Treccani definisce l’internazionalizzazione d’impresa nel seguente modo: «In un sistema economico, processo derivante dallo svolgimento di una (o più) delle attività che ne caratterizzano il funzionamento lungo una dimensione che coinvolge diversi Stati-nazione».
In concreto, lo scopo principale dell’internazionalizzazione d’impresa è saper orientare con successo le imprese nello sviluppo oltre frontiera, processo attraverso cui si aprono a nuovi mercati esteri, instaurando rapporti con altre aziende, consumatori e istituzioni operanti sui quei territori, allo scopo di:
- vendere i propri prodotti/servizi all’estero;
- acquistare da fornitori esteri;
- produrre all’estero;
- trovare fonti di finanziamento all’estero;
- stringere alleanze con partner stranieri.

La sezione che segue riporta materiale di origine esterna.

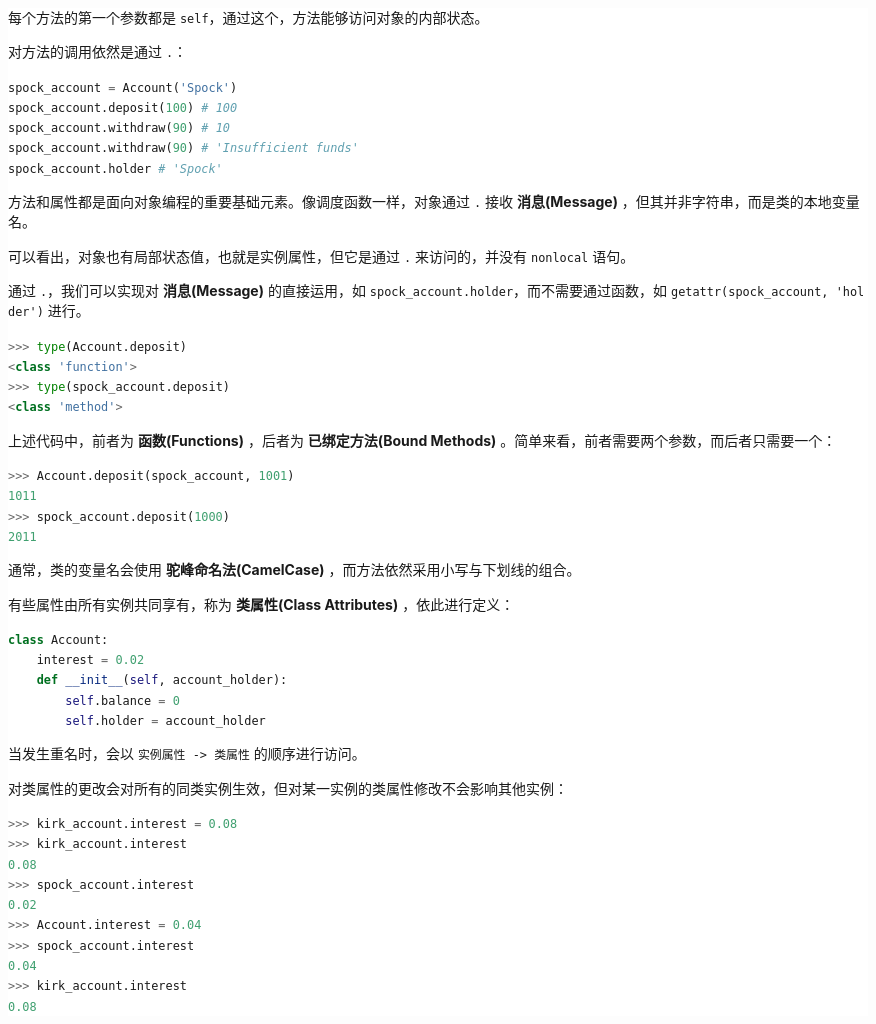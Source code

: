 每个方法的第一个参数都是 `self`，通过这个，方法能够访问对象的内部状态。

对方法的调用依然是通过 `.`：

```python
spock_account = Account('Spock')
spock_account.deposit(100) # 100
spock_account.withdraw(90) # 10
spock_account.withdraw(90) # 'Insufficient funds'
spock_account.holder # 'Spock'
```

方法和属性都是面向对象编程的重要基础元素。像调度函数一样，对象通过 `.` 接收 **消息(Message)** ，但其并非字符串，而是类的本地变量名。

可以看出，对象也有局部状态值，也就是实例属性，但它是通过 `.` 来访问的，并没有 `nonlocal` 语句。

通过 `.`，我们可以实现对 **消息(Message)** 的直接运用，如 `spock_account.holder`，而不需要通过函数，如 `getattr(spock_account, 'holder')` 进行。

```python
>>> type(Account.deposit) 
<class 'function'>
>>> type(spock_account.deposit)
<class 'method'>
```

上述代码中，前者为 **函数(Functions)** ，后者为 **已绑定方法(Bound Methods)** 。简单来看，前者需要两个参数，而后者只需要一个：

```python
>>> Account.deposit(spock_account, 1001)
1011
>>> spock_account.deposit(1000)
2011
```

通常，类的变量名会使用 **驼峰命名法(CamelCase)** ，而方法依然采用小写与下划线的组合。

有些属性由所有实例共同享有，称为 **类属性(Class Attributes)** ，依此进行定义：

```python
class Account:
    interest = 0.02
    def __init__(self, account_holder):
        self.balance = 0
        self.holder = account_holder
```

当发生重名时，会以 `实例属性 -> 类属性` 的顺序进行访问。

对类属性的更改会对所有的同类实例生效，但对某一实例的类属性修改不会影响其他实例：

```python
>>> kirk_account.interest = 0.08
>>> kirk_account.interest
0.08
>>> spock_account.interest
0.02
>>> Account.interest = 0.04
>>> spock_account.interest 
0.04
>>> kirk_account.interest
0.08
```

Attraverso il servizio di internazionalizzazione, l’azienda trova supporto nelle seguenti aree di azione, fondamentali per avere la tranquillità di potersi sviluppare adeguatamente all’estero:
- analizzare quanto l’azienda sia pronta per affrontare la sfida internazionale e indicare le azioni da intraprendere per colmare eventuali gap, sia aziendali sia culturali, che l’internazionalizzazione naturalmente presenta;
- mettere a punto il modello di business adeguato al paese di destinazione, considerando anche le opportunità di natura fiscale, e verificare la fattibilità del modello attraverso un’eventuale visita in loco;
- finalizzare il business plan, identificando la strategia migliore per penetrare il mercato scelto, attivando il network professionale e ricercando in loco canali, clienti e partner strategici per accelerarne l’ingresso ed affiancare l’azienda nelle negoziazioni con i player locali;
- studiare e dare vita ad una struttura societaria adeguata al piano di internazionalizzazione e redigere la contrattualistica correlata.
- presidiare gli aspetti giuridico-legali, amministrativi, fiscali e finanziari legati all’attività di internazionalizzazione.